While the Santiago Villa owner didn't elicit much sympathy, other mobile home parks landlords said they had treated their residents fairly. Rents at Mountain View's other, smaller mobile home communities have remained comparatively low, and owners complained that they would be unfairly punished if rent control were implemented.

The legal basis for bringing mobile homes under the CSFRA is tangled. The voter-approved law never once mentions mobile homes, and the language contains numerous conflicts with state laws specifically tailored for mobile homes.

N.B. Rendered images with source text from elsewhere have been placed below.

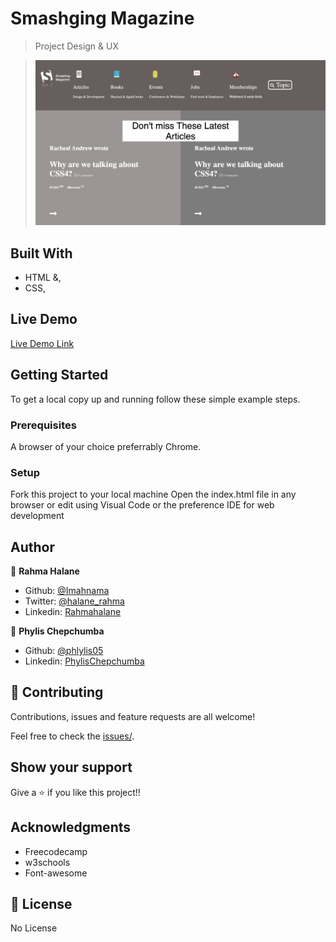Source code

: # Smashging Magazine


> Project Design & UX

> ![screenshot](11.png)

## Built With

- HTML &,
- CSS,

## Live Demo

[Live Demo Link](https://raw.githack.com/imahnama/Smashing-Magazine/smashing-magazine/index.html)

## Getting Started

To get a local copy up and running follow these simple example steps.

### Prerequisites

A browser of your choice preferrably Chrome.

### Setup

Fork this project to your local machine
Open the index.html file in any browser or edit using Visual Code or the preference IDE for web development


## Author

👤 **Rahma Halane**

- Github: [@Imahnama](https://github.com/imahnama)
- Twitter: [@halane_rahma](https://twitter.com/halane_rahma)
- Linkedin: [Rahmahalane](https://linkedin.com/Rahmahalane)

👤 **Phylis Chepchumba**

- Github: [@phlylis05](https://github.com/phlylis05)
- Linkedin: [PhylisChepchumba](https://linkedin.com/PhylisChepchumba)

## 🤝 Contributing

Contributions, issues and feature requests are all welcome!

Feel free to check the [issues/](https://github.com/imahnama/Smashing-Magazine/issues).

## Show your support

Give a ⭐️ if you like this project!!

## Acknowledgments

- Freecodecamp
- w3schools
- Font-awesome

## 📝 License

No License
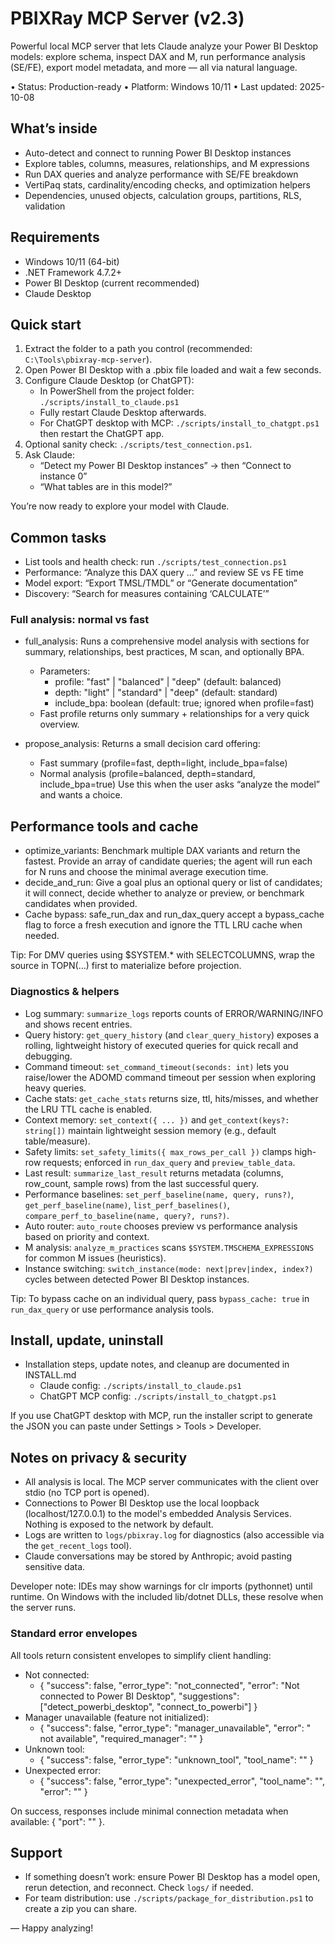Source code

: # PBIXRay MCP Server (v2.3)

Powerful local MCP server that lets Claude analyze your Power BI Desktop models: explore schema, inspect DAX and M, run performance analysis (SE/FE), export model metadata, and more — all via natural language.

• Status: Production-ready  • Platform: Windows 10/11  • Last updated: 2025-10-08

## What’s inside

- Auto-detect and connect to running Power BI Desktop instances
- Explore tables, columns, measures, relationships, and M expressions
- Run DAX queries and analyze performance with SE/FE breakdown
- VertiPaq stats, cardinality/encoding checks, and optimization helpers
- Dependencies, unused objects, calculation groups, partitions, RLS, validation

## Requirements

- Windows 10/11 (64-bit)
- .NET Framework 4.7.2+
- Power BI Desktop (current recommended)
- Claude Desktop

## Quick start

1) Extract the folder to a path you control (recommended: `C:\Tools\pbixray-mcp-server`).
2) Open Power BI Desktop with a .pbix file loaded and wait a few seconds.
3) Configure Claude Desktop (or ChatGPT):
	- In PowerShell from the project folder: `./scripts/install_to_claude.ps1`
	- Fully restart Claude Desktop afterwards.
	- For ChatGPT desktop with MCP: `./scripts/install_to_chatgpt.ps1` then restart the ChatGPT app.
4) Optional sanity check: `./scripts/test_connection.ps1`.
5) Ask Claude:
	- “Detect my Power BI Desktop instances” → then “Connect to instance 0”
	- “What tables are in this model?”

You’re now ready to explore your model with Claude.

## Common tasks

- List tools and health check: run `./scripts/test_connection.ps1`
- Performance: “Analyze this DAX query …” and review SE vs FE time
- Model export: “Export TMSL/TMDL” or “Generate documentation”
- Discovery: “Search for measures containing ‘CALCULATE’”

### Full analysis: normal vs fast

- full_analysis: Runs a comprehensive model analysis with sections for summary, relationships, best practices, M scan, and optionally BPA.
	- Parameters:
		- profile: "fast" | "balanced" | "deep" (default: balanced)
		- depth: "light" | "standard" | "deep" (default: standard)
		- include_bpa: boolean (default: true; ignored when profile=fast)
	- Fast profile returns only summary + relationships for a very quick overview.

- propose_analysis: Returns a small decision card offering:
	- Fast summary (profile=fast, depth=light, include_bpa=false)
	- Normal analysis (profile=balanced, depth=standard, include_bpa=true)
	Use this when the user asks “analyze the model” and wants a choice.

## Performance tools and cache

- optimize_variants: Benchmark multiple DAX variants and return the fastest. Provide an array of candidate queries; the agent will run each for N runs and choose the minimal average execution time.
- decide_and_run: Give a goal plus an optional query or list of candidates; it will connect, decide whether to analyze or preview, or benchmark candidates when provided.
- Cache bypass: safe_run_dax and run_dax_query accept a bypass_cache flag to force a fresh execution and ignore the TTL LRU cache when needed.

Tip: For DMV queries using $SYSTEM.* with SELECTCOLUMNS, wrap the source in TOPN(...) first to materialize before projection.

### Diagnostics & helpers

- Log summary: `summarize_logs` reports counts of ERROR/WARNING/INFO and shows recent entries.
- Query history: `get_query_history` (and `clear_query_history`) exposes a rolling, lightweight history of executed queries for quick recall and debugging.
- Command timeout: `set_command_timeout(seconds: int)` lets you raise/lower the ADOMD command timeout per session when exploring heavy queries.
- Cache stats: `get_cache_stats` returns size, ttl, hits/misses, and whether the LRU TTL cache is enabled.
- Context memory: `set_context({ ... })` and `get_context(keys?: string[])` maintain lightweight session memory (e.g., default table/measure).
- Safety limits: `set_safety_limits({ max_rows_per_call })` clamps high-row requests; enforced in `run_dax_query` and `preview_table_data`.
- Last result: `summarize_last_result` returns metadata (columns, row_count, sample rows) from the last successful query.
- Performance baselines: `set_perf_baseline(name, query, runs?)`, `get_perf_baseline(name)`, `list_perf_baselines()`, `compare_perf_to_baseline(name, query?, runs?)`.
- Auto router: `auto_route` chooses preview vs performance analysis based on priority and context.
- M analysis: `analyze_m_practices` scans `$SYSTEM.TMSCHEMA_EXPRESSIONS` for common M issues (heuristics).
- Instance switching: `switch_instance(mode: next|prev|index, index?)` cycles between detected Power BI Desktop instances.

Tip: To bypass cache on an individual query, pass `bypass_cache: true` in `run_dax_query` or use performance analysis tools.

## Install, update, uninstall

- Installation steps, update notes, and cleanup are documented in INSTALL.md
	- Claude config: `./scripts/install_to_claude.ps1`
	- ChatGPT MCP config: `./scripts/install_to_chatgpt.ps1`

If you use ChatGPT desktop with MCP, run the installer script to generate the JSON you can paste under Settings > Tools > Developer.

## Notes on privacy & security

- All analysis is local. The MCP server communicates with the client over stdio (no TCP port is opened).
- Connections to Power BI Desktop use the local loopback (localhost/127.0.0.1) to the model's embedded Analysis Services. Nothing is exposed to the network by default.
- Logs are written to `logs/pbixray.log` for diagnostics (also accessible via the `get_recent_logs` tool).
- Claude conversations may be stored by Anthropic; avoid pasting sensitive data.

Developer note: IDEs may show warnings for clr imports (pythonnet) until runtime. On Windows with the included lib/dotnet DLLs, these resolve when the server runs.

### Standard error envelopes

All tools return consistent envelopes to simplify client handling:

- Not connected:
	- { "success": false, "error_type": "not_connected", "error": "Not connected to Power BI Desktop", "suggestions": ["detect_powerbi_desktop", "connect_to_powerbi"] }
- Manager unavailable (feature not initialized):
	- { "success": false, "error_type": "manager_unavailable", "error": "<manager> not available", "required_manager": "<manager>" }
- Unknown tool:
	- { "success": false, "error_type": "unknown_tool", "tool_name": "<name>" }
- Unexpected error:
	- { "success": false, "error_type": "unexpected_error", "tool_name": "<name>", "error": "<message>" }

On success, responses include minimal connection metadata when available: { "port": "<desktop-port>" }.

## Support

- If something doesn’t work: ensure Power BI Desktop has a model open, rerun detection, and reconnect. Check `logs/` if needed.
- For team distribution: use `./scripts/package_for_distribution.ps1` to create a zip you can share.

— Happy analyzing!

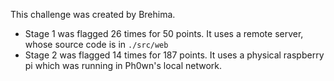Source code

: This challenge was created by Brehima.

- Stage 1 was flagged 26 times for 50 points. It uses a remote server, whose source code is in `./src/web`
- Stage 2 was flagged 14 times for 187 points. It uses a physical raspberry pi which was running in Ph0wn's local network.
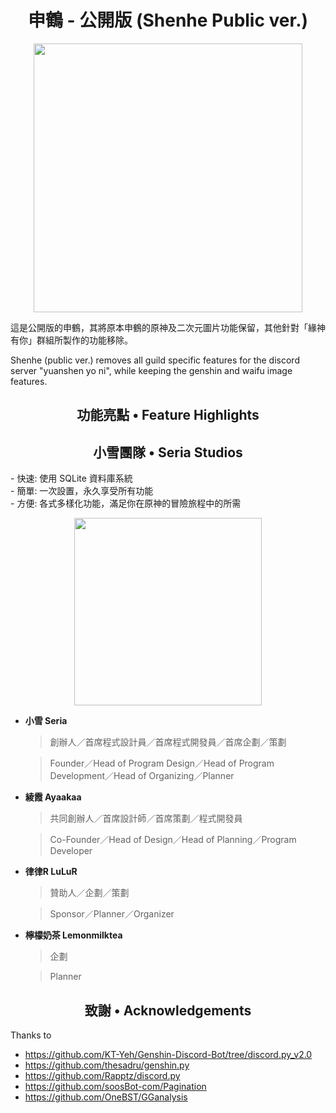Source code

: <h1 align="center">申鶴 - 公開版 (Shenhe Public ver.)</h1>

<p align="center">
<img src="https://i.imgur.com/bwWfOJH.png" width="430" height="430" />
</p>

<p align="left">
這是公開版的申鶴，其將原本申鶴的原神及二次元圖片功能保留，其他針對「緣神有你」群組所製作的功能移除。
</p>

<p align="left">
Shenhe (public ver.) removes all guild specific features for the discord server "yuanshen yo ni", while keeping the genshin and waifu image features.
</p>

<h2 align="center">功能亮點 • Feature Highlights</h2>


<h2 align="center">小雪團隊 • Seria Studios</h2>
<p align="left">
 - 快速: 使用 SQLite 資料庫系統<br>
 - 簡單: 一次設置，永久享受所有功能<br>
 - 方便: 各式多樣化功能，滿足你在原神的冒險旅程中的所需<br>
 </p>

<p align="center">
<img src="https://i.imgur.com/j2RCDKr.png" width="300" height="300" />
</p>

<p align="center">

 - **小雪 Seria**

     > 創辦人／首席程式設計員／首席程式開發員／首席企劃／策劃

     > Founder／Head of Program Design／Head of Program Development／Head of Organizing／Planner

</p>

 - **綾霞 Ayaakaa**
 
     > 共同創辦人／首席設計師／首席策劃／程式開發員
     
     > Co-Founder／Head of Design／Head of Planning／Program Developer

 - **律律R LuLuR**
 
     > 贊助人／企劃／策劃

     > Sponsor／Planner／Organizer

 - **檸檬奶茶 Lemonmilktea**
     > 企劃

     > Planner


<h2 align="center">致謝 • Acknowledgements</h2> 

Thanks to

- https://github.com/KT-Yeh/Genshin-Discord-Bot/tree/discord.py_v2.0
- https://github.com/thesadru/genshin.py
- https://github.com/Rapptz/discord.py
- https://github.com/soosBot-com/Pagination
- https://github.com/OneBST/GGanalysis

Despite those shortcomings, a stronger case could be made that mobile homes should be included, according to city-hired attorneys from the firm Goldfarb & Lipman. Attorney Karen Tiedemann pointed out that none of the exemptions listed in the CSFRA applied to mobile homes.

"We think the CSFRA covers mobile home spaces," she said. "When we looked at the entirety of the measure, we couldn't find a way to say that mobile homes weren't covered."

The legal debate soon spiraled into a political one. Rental Housing Committee members Evan Ortiz and Emily Ramos both endorsed the idea of expanding the rent-control program. It was a choice between a long drawn-out lawsuit or giving clarity right now, Ortiz said.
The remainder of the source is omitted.